Home > other >  Select items based on two constraints keeping the computational effort low
Select items based on two constraints keeping the computational effort low

Time:10-14

I have a list of items and I want to select all items that are valid for a given date. Each item contains a unique identifier, some info and a start and end date. The data structure of these items need to be created only once, but it contains 100.000 items and there are a lot of requests. I was thinking that the data structure is sorted descending by e.g. "endDate" and then I search (using binary search) for the first "endDate" that is not valid anymore, meaning the endDate is before the given date - for example I have a given date of 29.07.2022, then I would know I could discard:

endDate
-------------
30.07.2022 
28.07.2022 <-
26.07.2022 <-
23.07.2022 <-

That would keep the computational effort low. But then I have to sort the data again for startDate. Is there a better way to do this? What data structure would you recommand here?

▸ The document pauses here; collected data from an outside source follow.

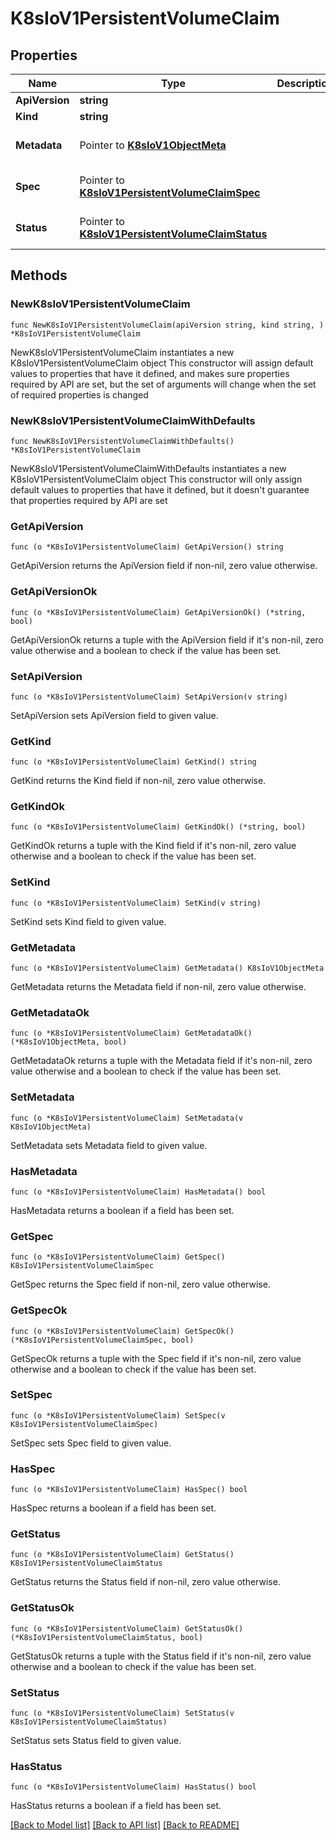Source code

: # K8sIoV1PersistentVolumeClaim

## Properties

Name | Type | Description | Notes
------------ | ------------- | ------------- | -------------
**ApiVersion** | **string** |  | 
**Kind** | **string** |  | 
**Metadata** | Pointer to [**K8sIoV1ObjectMeta**](K8sIoV1ObjectMeta.md) |  | [optional] [default to {}]
**Spec** | Pointer to [**K8sIoV1PersistentVolumeClaimSpec**](K8sIoV1PersistentVolumeClaimSpec.md) |  | [optional] [default to {}]
**Status** | Pointer to [**K8sIoV1PersistentVolumeClaimStatus**](K8sIoV1PersistentVolumeClaimStatus.md) |  | [optional] [default to {}]

## Methods

### NewK8sIoV1PersistentVolumeClaim

`func NewK8sIoV1PersistentVolumeClaim(apiVersion string, kind string, ) *K8sIoV1PersistentVolumeClaim`

NewK8sIoV1PersistentVolumeClaim instantiates a new K8sIoV1PersistentVolumeClaim object
This constructor will assign default values to properties that have it defined,
and makes sure properties required by API are set, but the set of arguments
will change when the set of required properties is changed

### NewK8sIoV1PersistentVolumeClaimWithDefaults

`func NewK8sIoV1PersistentVolumeClaimWithDefaults() *K8sIoV1PersistentVolumeClaim`

NewK8sIoV1PersistentVolumeClaimWithDefaults instantiates a new K8sIoV1PersistentVolumeClaim object
This constructor will only assign default values to properties that have it defined,
but it doesn't guarantee that properties required by API are set

### GetApiVersion

`func (o *K8sIoV1PersistentVolumeClaim) GetApiVersion() string`

GetApiVersion returns the ApiVersion field if non-nil, zero value otherwise.

### GetApiVersionOk

`func (o *K8sIoV1PersistentVolumeClaim) GetApiVersionOk() (*string, bool)`

GetApiVersionOk returns a tuple with the ApiVersion field if it's non-nil, zero value otherwise
and a boolean to check if the value has been set.

### SetApiVersion

`func (o *K8sIoV1PersistentVolumeClaim) SetApiVersion(v string)`

SetApiVersion sets ApiVersion field to given value.


### GetKind

`func (o *K8sIoV1PersistentVolumeClaim) GetKind() string`

GetKind returns the Kind field if non-nil, zero value otherwise.

### GetKindOk

`func (o *K8sIoV1PersistentVolumeClaim) GetKindOk() (*string, bool)`

GetKindOk returns a tuple with the Kind field if it's non-nil, zero value otherwise
and a boolean to check if the value has been set.

### SetKind

`func (o *K8sIoV1PersistentVolumeClaim) SetKind(v string)`

SetKind sets Kind field to given value.


### GetMetadata

`func (o *K8sIoV1PersistentVolumeClaim) GetMetadata() K8sIoV1ObjectMeta`

GetMetadata returns the Metadata field if non-nil, zero value otherwise.

### GetMetadataOk

`func (o *K8sIoV1PersistentVolumeClaim) GetMetadataOk() (*K8sIoV1ObjectMeta, bool)`

GetMetadataOk returns a tuple with the Metadata field if it's non-nil, zero value otherwise
and a boolean to check if the value has been set.

### SetMetadata

`func (o *K8sIoV1PersistentVolumeClaim) SetMetadata(v K8sIoV1ObjectMeta)`

SetMetadata sets Metadata field to given value.

### HasMetadata

`func (o *K8sIoV1PersistentVolumeClaim) HasMetadata() bool`

HasMetadata returns a boolean if a field has been set.

### GetSpec

`func (o *K8sIoV1PersistentVolumeClaim) GetSpec() K8sIoV1PersistentVolumeClaimSpec`

GetSpec returns the Spec field if non-nil, zero value otherwise.

### GetSpecOk

`func (o *K8sIoV1PersistentVolumeClaim) GetSpecOk() (*K8sIoV1PersistentVolumeClaimSpec, bool)`

GetSpecOk returns a tuple with the Spec field if it's non-nil, zero value otherwise
and a boolean to check if the value has been set.

### SetSpec

`func (o *K8sIoV1PersistentVolumeClaim) SetSpec(v K8sIoV1PersistentVolumeClaimSpec)`

SetSpec sets Spec field to given value.

### HasSpec

`func (o *K8sIoV1PersistentVolumeClaim) HasSpec() bool`

HasSpec returns a boolean if a field has been set.

### GetStatus

`func (o *K8sIoV1PersistentVolumeClaim) GetStatus() K8sIoV1PersistentVolumeClaimStatus`

GetStatus returns the Status field if non-nil, zero value otherwise.

### GetStatusOk

`func (o *K8sIoV1PersistentVolumeClaim) GetStatusOk() (*K8sIoV1PersistentVolumeClaimStatus, bool)`

GetStatusOk returns a tuple with the Status field if it's non-nil, zero value otherwise
and a boolean to check if the value has been set.

### SetStatus

`func (o *K8sIoV1PersistentVolumeClaim) SetStatus(v K8sIoV1PersistentVolumeClaimStatus)`

SetStatus sets Status field to given value.

### HasStatus

`func (o *K8sIoV1PersistentVolumeClaim) HasStatus() bool`

HasStatus returns a boolean if a field has been set.


[[Back to Model list]](../README.md#documentation-for-models) [[Back to API list]](../README.md#documentation-for-api-endpoints) [[Back to README]](../README.md)


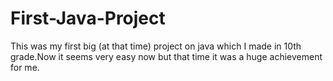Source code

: # First-Java-Project
This was my first big (at that time) project on java which I made in 10th grade.Now it seems very easy now but that time it was a huge achievement for me.
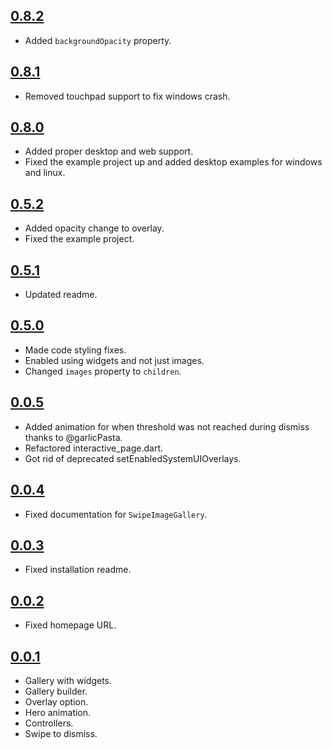 ## [0.8.2](https://github.com/dbilgin/swipe_image_gallery/releases/tag/v0.8.2)

- Added `backgroundOpacity` property.

## [0.8.1](https://github.com/dbilgin/swipe_image_gallery/releases/tag/v0.8.1)

- Removed touchpad support to fix windows crash.

## [0.8.0](https://github.com/dbilgin/swipe_image_gallery/releases/tag/v0.8.0)

- Added proper desktop and web support.
- Fixed the example project up and added desktop examples for windows and linux.

## [0.5.2](https://github.com/dbilgin/swipe_image_gallery/releases/tag/v0.5.2)

- Added opacity change to overlay.
- Fixed the example project.

## [0.5.1](https://github.com/dbilgin/swipe_image_gallery/releases/tag/v0.5.1)

- Updated readme.

## [0.5.0](https://github.com/dbilgin/swipe_image_gallery/releases/tag/v0.5.0)

- Made code styling fixes.
- Enabled using widgets and not just images.
- Changed `images` property to `children`.

## [0.0.5](https://github.com/dbilgin/swipe_image_gallery/releases/tag/v0.0.5)

- Added animation for when threshold was not reached during dismiss thanks to @garlicPasta.
- Refactored interactive_page.dart.
- Got rid of deprecated setEnabledSystemUIOverlays.

## [0.0.4](https://github.com/dbilgin/swipe_image_gallery/releases/tag/v0.0.4)

- Fixed documentation for `SwipeImageGallery`.

## [0.0.3](https://github.com/dbilgin/swipe_image_gallery/releases/tag/v0.0.3)

- Fixed installation readme.

## [0.0.2](https://github.com/dbilgin/swipe_image_gallery/releases/tag/v0.0.2)

- Fixed homepage URL.

## [0.0.1](https://github.com/dbilgin/swipe_image_gallery/releases/tag/v0.0.1)

- Gallery with widgets.
- Gallery builder.
- Overlay option.
- Hero animation.
- Controllers.
- Swipe to dismiss.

var itemList = new List<Item>();

class Item
{
     public string id {get; set;}
     public string startDate { get; set; }
     public string endDate { get; set; }
     public string someInfo { get; set; }  
}

Thank you!

CodePudding user response:

This answer assumes that you have frequent insertions and deletions as well as frequent lookups.

If you want to look things up using two different sorts (for performance reasons), you'll need to maintain two different sorted containers.

For this, you can use SortedSet<T>. This gives you O(Log(N)) lookups, insertions and deletions.

In order to use SortedSet<T> with your Item class you will need to add implementations of Equals() and GetHashCode(), because they are used when adding items to a hashing container such as SortedSet<T>.

You will also need to ensure that all the properties used for identity and sorting are immutable - because otherwise if you change those properties of an item that is currently stored in a hashing or sorted container, it will break.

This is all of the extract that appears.